Thousands of games and they train it on six games worth of film? Now, that'd be alright if their classifier was great, except by their results, it's not. Using the final parameters they list, they can identify:
Over - 78% of the time plus or minus 5%
Under - 65% of the time plus or minus 12%
Trap - 46% of the time plus or minus 36%!
Switch - 69% of the time plus or minus 11%
Of course, this is based on their training set. Additionally, they get these numbers by adding a threshold that throws out many screens because the classifier "can't tell." And that brings up the original work this paper is based on, which is by the same authors "Automatically Recognizing On-Ball Screens."
Obviously, the crux of all of this work is being able to use machine learning to examine lots of sportVU data and identify when a screen occurs. In this paper a graph identifying the tradeoff between correctly identifying a screen and misidentifying a screen is given (these are called ROC curves.) What this paper showed was that it was really hard to identify screens using the method they provided. To correctly identify 90% of screens, the classifier would tell you 30% of "not screens" were actually screens. This means you're left with two options, knowingly leave out lots of screens, or know you have lots of things called screens that aren't actually screens in your data set.

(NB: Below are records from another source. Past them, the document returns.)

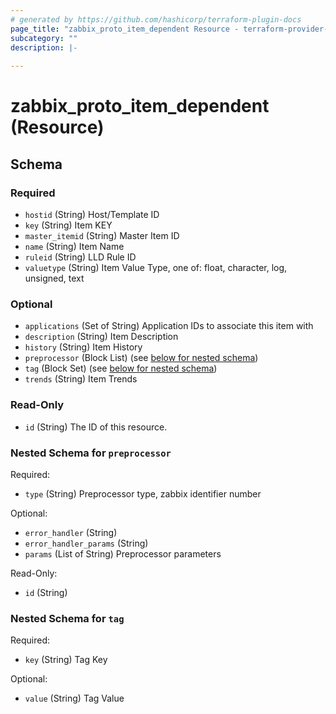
 ```yaml
---
# generated by https://github.com/hashicorp/terraform-plugin-docs
page_title: "zabbix_proto_item_dependent Resource - terraform-provider-zabbix"
subcategory: ""
description: |-
  
---
```


# zabbix_proto_item_dependent (Resource)





<!-- schema generated by tfplugindocs -->
## Schema

### Required

- `hostid` (String) Host/Template ID
- `key` (String) Item KEY
- `master_itemid` (String) Master Item ID
- `name` (String) Item Name
- `ruleid` (String) LLD Rule ID
- `valuetype` (String) Item Value Type, one of: float, character, log, unsigned, text

### Optional

- `applications` (Set of String) Application IDs to associate this item with
- `description` (String) Item Description
- `history` (String) Item History
- `preprocessor` (Block List) (see [below for nested schema](#nestedblock--preprocessor))
- `tag` (Block Set) (see [below for nested schema](#nestedblock--tag))
- `trends` (String) Item Trends

### Read-Only

- `id` (String) The ID of this resource.

<a id="nestedblock--preprocessor"></a>
### Nested Schema for `preprocessor`

Required:

- `type` (String) Preprocessor type, zabbix identifier number

Optional:

- `error_handler` (String)
- `error_handler_params` (String)
- `params` (List of String) Preprocessor parameters

Read-Only:

- `id` (String)


<a id="nestedblock--tag"></a>
### Nested Schema for `tag`

Required:

- `key` (String) Tag Key

Optional:

- `value` (String) Tag Value

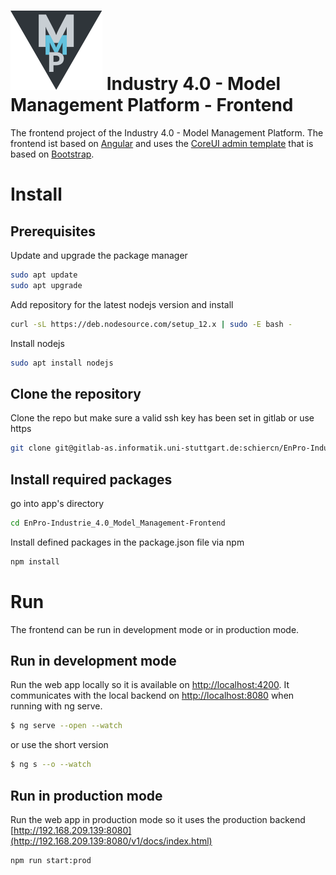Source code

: # ![MMP](src/assets/img/brand/mmp_icon.svg) Industry 4.0 - Model Management Platform - Frontend
The frontend project of the Industry 4.0 - Model Management Platform.
The frontend ist based on [Angular](https://angular.io/guide/quickstart) and uses the [CoreUI admin template](https://github.com/coreui/coreui-free-angular-admin-template) that is based on [Bootstrap](https://getbootstrap.com/).

# Install


## Prerequisites
Update and upgrade the package manager
```bash
sudo apt update
sudo apt upgrade
```
Add repository for the latest nodejs version and install
```bash
curl -sL https://deb.nodesource.com/setup_12.x | sudo -E bash -
```
Install nodejs
```bash
sudo apt install nodejs
```
## Clone the repository
Clone the repo but make sure a valid ssh key has been set in gitlab or use https
```bash
git clone git@gitlab-as.informatik.uni-stuttgart.de:schiercn/EnPro-Industrie_4.0_Model_Management-Frontend.git
```

## Install required packages 

go into app's directory
```bash
cd EnPro-Industrie_4.0_Model_Management-Frontend
```
Install defined packages in the package.json file via npm 
```bash
npm install
```

# Run
The frontend can be run in development mode or in production mode.
## Run in development mode
Run the web app locally so it is available on [http://localhost:4200](http://localhost:4200). It communicates with the local backend on [http://localhost:8080](http://localhost:8080) when running with ng serve.

```bash
$ ng serve --open --watch
```

or use the short version

```bash
$ ng s --o --watch
```

## Run in production mode
Run the web app in production mode so it uses the production backend [http://192.168.209.139:8080](http://192.168.209.139:8080/v1/docs/index.html)

```bash
npm run start:prod
```


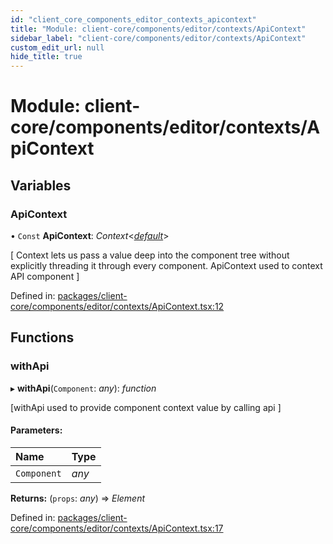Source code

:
 ```yaml
---
id: "client_core_components_editor_contexts_apicontext"
title: "Module: client-core/components/editor/contexts/ApiContext"
sidebar_label: "client-core/components/editor/contexts/ApiContext"
custom_edit_url: null
hide_title: true
---
```


# Module: client-core/components/editor/contexts/ApiContext

## Variables

### ApiContext

• `Const` **ApiContext**: *Context*<[*default*](../classes/client_core_components_editor_api.default.md)\>

[
Context lets us pass a value deep into the component tree
without explicitly threading it through every component.
ApiContext used to context API component
   ]

Defined in: [packages/client-core/components/editor/contexts/ApiContext.tsx:12](https://github.com/xr3ngine/xr3ngine/blob/5a0f83ed8/packages/client-core/components/editor/contexts/ApiContext.tsx#L12)

## Functions

### withApi

▸ **withApi**(`Component`: *any*): *function*

[withApi used to provide component context value by calling api ]

#### Parameters:

Name | Type |
:------ | :------ |
`Component` | *any* |

**Returns:** (`props`: *any*) => *Element*

Defined in: [packages/client-core/components/editor/contexts/ApiContext.tsx:17](https://github.com/xr3ngine/xr3ngine/blob/5a0f83ed8/packages/client-core/components/editor/contexts/ApiContext.tsx#L17)
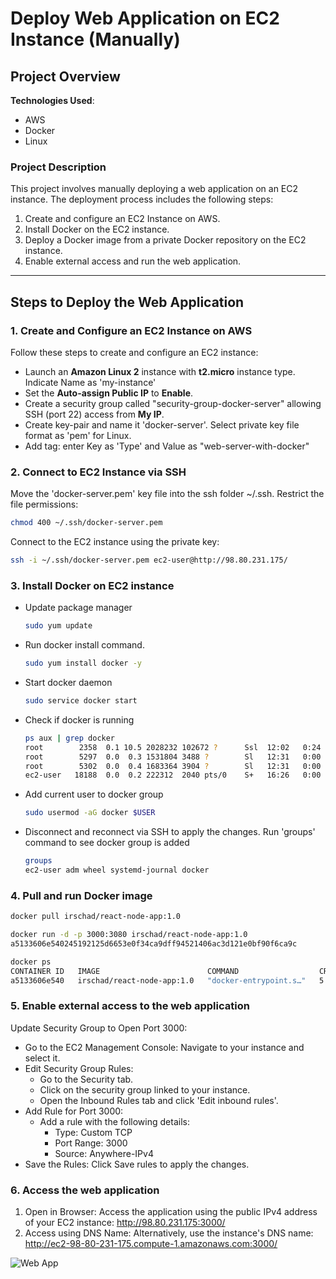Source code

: # Deploy Web Application on EC2 Instance (Manually)

## Project Overview

**Technologies Used**:  
- AWS  
- Docker  
- Linux  

### **Project Description**  
This project involves manually deploying a web application on an EC2 instance. The deployment process includes the following steps:  
1. Create and configure an EC2 Instance on AWS.  
2. Install Docker on the EC2 instance.  
3. Deploy a Docker image from a private Docker repository on the EC2 instance.  
4. Enable external access and run the web application.

---

## Steps to Deploy the Web Application  

### **1. Create and Configure an EC2 Instance on AWS**
Follow these steps to create and configure an EC2 instance:
- Launch an **Amazon Linux 2** instance with **t2.micro** instance type.  Indicate Name as 'my-instance'
- Set the **Auto-assign Public IP** to **Enable**.
- Create a security group called "security-group-docker-server" allowing SSH (port 22) access from **My IP**.
- Create key-pair and name it 'docker-server'. Select private key file format as 'pem' for Linux. 
- Add tag: enter Key as 'Type' and Value as "web-server-with-docker"

### **2. Connect to EC2 Instance via SSH**
Move the 'docker-server.pem' key file into the ssh folder ~/.ssh. 
Restrict the file permissions: 
```bash
chmod 400 ~/.ssh/docker-server.pem
```
Connect to the EC2 instance using the private key:
```bash
ssh -i ~/.ssh/docker-server.pem ec2-user@http://98.80.231.175/
```

### **3. Install Docker on EC2 instance**
- Update package manager
  ```bash
  sudo yum update
   ```
- Run docker install command.
  ```bash
  sudo yum install docker -y
  ```
- Start docker daemon
  ```bash
  sudo service docker start
  ```
- Check if docker is running
  ```bash
  ps aux | grep docker
  root        2358  0.1 10.5 2028232 102672 ?      Ssl  12:02   0:24 /usr/bin/dockerd -H fd:// --containerd=/run/containerd/containerd.sock --default-ulimit nofile=32768:65536
  root        5297  0.0  0.3 1531804 3488 ?        Sl   12:31   0:00 /usr/bin/docker-proxy -proto tcp -host-ip 0.0.0.0 -host-port 3000 -container-ip 172.17.0.2 -container-port 3080
  root        5302  0.0  0.4 1683364 3904 ?        Sl   12:31   0:00 /usr/bin/docker-proxy -proto tcp -host-ip :: -host-port 3000 -container-ip 172.17.0.2 -container-port 3080
  ec2-user   18188  0.0  0.2 222312  2040 pts/0    S+   16:26   0:00 grep --color=auto docker
  ```
- Add current user to docker group 
  ```bash
  sudo usermod -aG docker $USER
  ```
- Disconnect and reconnect via SSH to apply the changes.
  Run 'groups' command to see docker group is added
  ```bash
  groups
  ec2-user adm wheel systemd-journal docker
  ```

### **4. Pull and run Docker image**
  ```bash
  docker pull irschad/react-node-app:1.0
  ```
  ```bash
  docker run -d -p 3000:3080 irschad/react-node-app:1.0
  a5133606e540245192125d6653e0f34ca9dff94521406ac3d121e0bf90f6ca9c
  ```
  ```bash
  docker ps
  CONTAINER ID   IMAGE                        COMMAND                  CREATED         STATUS         PORTS                                       NAMES
  a5133606e540   irschad/react-node-app:1.0   "docker-entrypoint.s…"   5 seconds ago   Up 2 seconds   0.0.0.0:3000->3080/tcp, :::3000->3080/tcp   serene_aryabhata
  
  ```

### **5. Enable external access to the web application**
Update Security Group to Open Port 3000:
- Go to the EC2 Management Console:
  Navigate to your instance and select it.
- Edit Security Group Rules:
  - Go to the Security tab.
  - Click on the security group linked to your instance.
  - Open the Inbound Rules tab and click 'Edit inbound rules'.
- Add Rule for Port 3000:
  - Add a rule with the following details:
    - Type: Custom TCP
    - Port Range: 3000
    - Source: Anywhere-IPv4
- Save the Rules:
  Click Save rules to apply the changes.

### **6. Access the web application**
1. Open in Browser:
    Access the application using the public IPv4 address of your EC2 instance:
    http://98.80.231.175:3000/
2. Access using DNS Name:
    Alternatively, use the instance's DNS name:
    http://ec2-98-80-231-175.compute-1.amazonaws.com:3000/

![Web App](https://github.com/user-attachments/assets/914b337e-4ef0-4434-8f47-315ce6fcaabe)






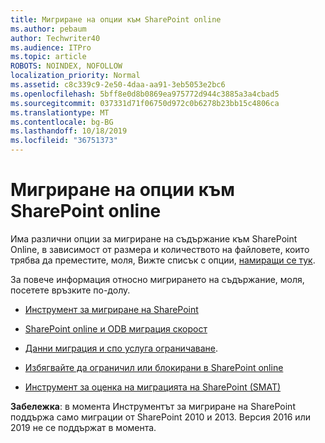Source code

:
 ```yaml
---
title: Мигриране на опции към SharePoint online
ms.author: pebaum
author: Techwriter40
ms.audience: ITPro
ms.topic: article
ROBOTS: NOINDEX, NOFOLLOW
localization_priority: Normal
ms.assetid: c8c339c9-2e50-4daa-aa91-3eb5053e2bc6
ms.openlocfilehash: 5bff8e0d8b0869ea975772d944c3885a3a4cbad5
ms.sourcegitcommit: 037331d71f06750d972c0b6278b23bb15c4806ca
ms.translationtype: MT
ms.contentlocale: bg-BG
ms.lasthandoff: 10/18/2019
ms.locfileid: "36751373"
---
```

# <a name="migrate-options-to-sharepoint-online"></a>Мигриране на опции към SharePoint online

Има различни опции за мигриране на съдържание към SharePoint Online, в зависимост от размера и количеството на файловете, които трябва да преместите, моля, Вижте списък с опции, [намиращи се тук](https://docs.microsoft.com/sharepointmigration/migrate-to-sharepoint-online).

За повече информация относно мигрирането на съдържание, моля, посетете връзките по-долу.

- [Инструмент за мигриране на SharePoint](https://docs.microsoft.com/sharepointmigration/introducing-the-sharepoint-migration-tool)

- [SharePoint online и ODB миграция скорост](https://docs.microsoft.com/sharepointmigration/sharepoint-online-and-onedrive-migration-speed)

- [Данни миграция и спо услуга ограничаване](https://blogs.technet.microsoft.com/sposupport/2017/08/12/data-migration-and-spo-service-throttling/).


- [Избягвайте да ограничил или блокирани в SharePoint online](https://docs.microsoft.com/sharepoint/dev/general-development/how-to-avoid-getting-throttled-or-blocked-in-sharepoint-online)

- [Инструмент за оценка на миграцията на SharePoint (SMAT)](https://www.microsoft.com/download/details.aspx?id=53598&amp;751be11f-ede8-5a0c-058c-2ee190a24fa6=True)

**Забележка**: в момента Инструментът за мигриране на SharePoint поддържа само миграции от SharePoint 2010 и 2013. Версия 2016 или 2019 не се поддържат в момента.
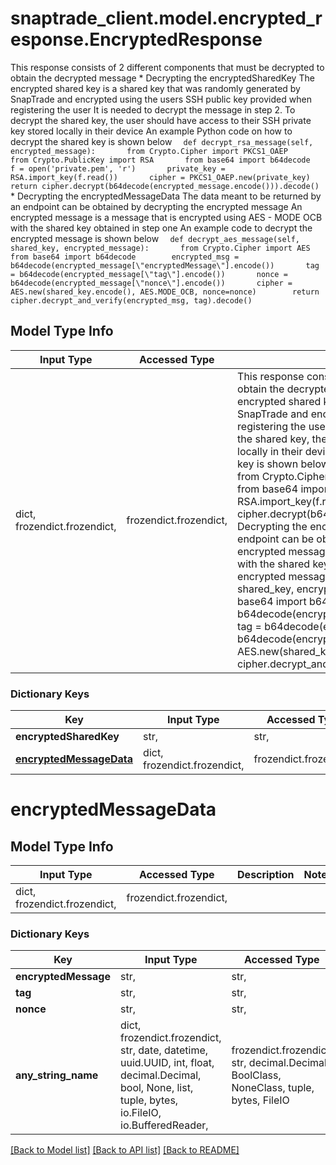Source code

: # snaptrade_client.model.encrypted_response.EncryptedResponse

This response consists of 2 different components that must be decrypted to obtain the decrypted message  * Decrypting the encryptedSharedKey    The encrypted shared key is a shared key that was randomly generated by SnapTrade and encrypted using the users SSH public key provided when registering the user   It is needed to decrypt the message in step 2.    To decrypt the shared key, the user should have access to their SSH private key stored locally in their device    An example Python code on how to decrypt the shared key is shown below    ```   def decrypt_rsa_message(self, encrypted_message):       from Crypto.Cipher import PKCS1_OAEP       from Crypto.PublicKey import RSA       from base64 import b64decode        f = open('private.pem', 'r')       private_key = RSA.import_key(f.read())       cipher = PKCS1_OAEP.new(private_key)        return cipher.decrypt(b64decode(encrypted_message.encode())).decode()   ```  * Decrypting the encryptedMessageData     The data meant to be returned by an endpoint can be obtained by decrypting the encrypted message     An encrypted message is a message that is encrypted using AES - MODE OCB with the shared key obtained in step one    An example code to decrypt the encrypted message is shown below    ```   def decrypt_aes_message(self, shared_key, encrypted_message):       from Crypto.Cipher import AES       from base64 import b64decode        encrypted_msg = b64decode(encrypted_message[\"encryptedMessage\"].encode())       tag = b64decode(encrypted_message[\"tag\"].encode())       nonce = b64decode(encrypted_message[\"nonce\"].encode())       cipher = AES.new(shared_key.encode(), AES.MODE_OCB, nonce=nonce)        return cipher.decrypt_and_verify(encrypted_msg, tag).decode()   ``` 

## Model Type Info
Input Type | Accessed Type | Description | Notes
------------ | ------------- | ------------- | -------------
dict, frozendict.frozendict,  | frozendict.frozendict,  | This response consists of 2 different components that must be decrypted to obtain the decrypted message  * Decrypting the encryptedSharedKey    The encrypted shared key is a shared key that was randomly generated by SnapTrade and encrypted using the users SSH public key provided when registering the user   It is needed to decrypt the message in step 2.    To decrypt the shared key, the user should have access to their SSH private key stored locally in their device    An example Python code on how to decrypt the shared key is shown below    &#x60;&#x60;&#x60;   def decrypt_rsa_message(self, encrypted_message):       from Crypto.Cipher import PKCS1_OAEP       from Crypto.PublicKey import RSA       from base64 import b64decode        f &#x3D; open(&#x27;private.pem&#x27;, &#x27;r&#x27;)       private_key &#x3D; RSA.import_key(f.read())       cipher &#x3D; PKCS1_OAEP.new(private_key)        return cipher.decrypt(b64decode(encrypted_message.encode())).decode()   &#x60;&#x60;&#x60;  * Decrypting the encryptedMessageData     The data meant to be returned by an endpoint can be obtained by decrypting the encrypted message     An encrypted message is a message that is encrypted using AES - MODE OCB with the shared key obtained in step one    An example code to decrypt the encrypted message is shown below    &#x60;&#x60;&#x60;   def decrypt_aes_message(self, shared_key, encrypted_message):       from Crypto.Cipher import AES       from base64 import b64decode        encrypted_msg &#x3D; b64decode(encrypted_message[\&quot;encryptedMessage\&quot;].encode())       tag &#x3D; b64decode(encrypted_message[\&quot;tag\&quot;].encode())       nonce &#x3D; b64decode(encrypted_message[\&quot;nonce\&quot;].encode())       cipher &#x3D; AES.new(shared_key.encode(), AES.MODE_OCB, nonce&#x3D;nonce)        return cipher.decrypt_and_verify(encrypted_msg, tag).decode()   &#x60;&#x60;&#x60;  | 

### Dictionary Keys
Key | Input Type | Accessed Type | Description | Notes
------------ | ------------- | ------------- | ------------- | -------------
**encryptedSharedKey** | str,  | str,  |  | [optional] 
**[encryptedMessageData](#encryptedMessageData)** | dict, frozendict.frozendict,  | frozendict.frozendict,  |  | [optional] 

# encryptedMessageData

## Model Type Info
Input Type | Accessed Type | Description | Notes
------------ | ------------- | ------------- | -------------
dict, frozendict.frozendict,  | frozendict.frozendict,  |  | 

### Dictionary Keys
Key | Input Type | Accessed Type | Description | Notes
------------ | ------------- | ------------- | ------------- | -------------
**encryptedMessage** | str,  | str,  |  | [optional] 
**tag** | str,  | str,  |  | [optional] 
**nonce** | str,  | str,  |  | [optional] 
**any_string_name** | dict, frozendict.frozendict, str, date, datetime, uuid.UUID, int, float, decimal.Decimal, bool, None, list, tuple, bytes, io.FileIO, io.BufferedReader,  | frozendict.frozendict, str, decimal.Decimal, BoolClass, NoneClass, tuple, bytes, FileIO | any string name can be used but the value must be the correct type | [optional]

[[Back to Model list]](../../README.md#documentation-for-models) [[Back to API list]](../../README.md#documentation-for-api-endpoints) [[Back to README]](../../README.md)

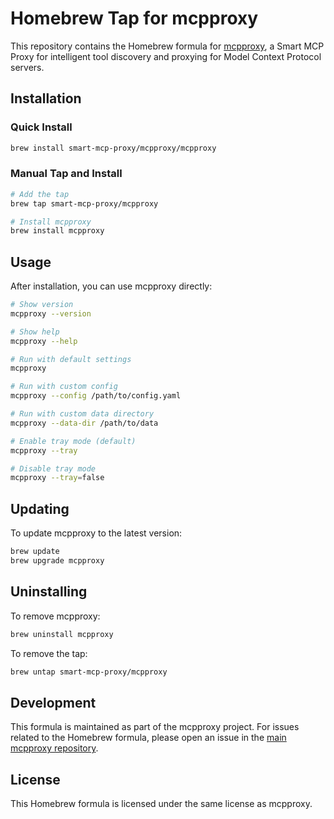 # Homebrew Tap for mcpproxy

This repository contains the Homebrew formula for [mcpproxy](https://github.com/smart-mcp-proxy/mcpproxy-go), a Smart MCP Proxy for intelligent tool discovery and proxying for Model Context Protocol servers.

## Installation

### Quick Install

```bash
brew install smart-mcp-proxy/mcpproxy/mcpproxy
```

### Manual Tap and Install

```bash
# Add the tap
brew tap smart-mcp-proxy/mcpproxy

# Install mcpproxy
brew install mcpproxy
```

## Usage

After installation, you can use mcpproxy directly:

```bash
# Show version
mcpproxy --version

# Show help
mcpproxy --help

# Run with default settings
mcpproxy

# Run with custom config
mcpproxy --config /path/to/config.yaml

# Run with custom data directory
mcpproxy --data-dir /path/to/data

# Enable tray mode (default)
mcpproxy --tray

# Disable tray mode
mcpproxy --tray=false
```

## Updating

To update mcpproxy to the latest version:

```bash
brew update
brew upgrade mcpproxy
```

## Uninstalling

To remove mcpproxy:

```bash
brew uninstall mcpproxy
```

To remove the tap:

```bash
brew untap smart-mcp-proxy/mcpproxy
```

## Development

This formula is maintained as part of the mcpproxy project. For issues related to the Homebrew formula, please open an issue in the [main mcpproxy repository](https://github.com/smart-mcp-proxy/mcpproxy-go/issues).

## License

This Homebrew formula is licensed under the same license as mcpproxy.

This is important given that the defense classifier (trained on 340 data points) is set loose on 270,823 labeled ball screens (well actually only 51,451, as over 200,000 of the screens are labeled: "unclear" and thus thrown out). To reiterate - a classifier that is not super great at finding ball screens finds a bunch of ball screens. Then, a classifier that is not super great at identifying ball-screen defense is used on those. Then, the authors go into very minute detail about specific players and defenses. Whew!
Finishing Up
I'll be candid, I decided to do a review of these papers and given their size (they're each under 10 pages, and have lots of charts) I assumed I'd get a quick article out of it. The number of issues I ended up finding in both papers grew very quickly. The primary point I'll give is that these two papers used limited data to make iffy models. In both cases, lots of data was excluded or knowingly mislabeled. Then the authors went into intricate detail at the player level using these models. And as noted, it did not appear that either paper used a lot of research ahead of time. These are not good papers. Sorry. Now, I'll give an out, both of these have some fascinating ideas, and exciting data sets. But neither has, in my opinion, done the work needed to actually be considered worthy of a research paper. As I told Dave Berri while I was reviewing these: "I say this as someone who has turned in a bad semester-long graduate project or two. These qualify as bad semester-long graduate projects."
I'll again stress we should be asking what the Sloan Analytics Conference is trying to be. It's a place for many data nerds to meet and network. It's essentially a convention. It reminds me a lot of a comic book convention! There are already special big name guests giving panels for instance. When I've attended some of the most popular people were those showing their work on laptops in the resting areas outside of the presentation rooms. Going forward, I'd recommend this be what Sloan aims for. A place to meet celebrities, network, and show off your work. There are already research paper sections and areas people could display their in-progress work. It is not, however, an academic conference. Year after year I see poor research papers that are inexplicably accepted. They seem to be getting worse! It's time for Sloan to admit it doesn't have the staff to correctly vet these papers and stop taking iffy work. At least, that's my two cents.
-Dre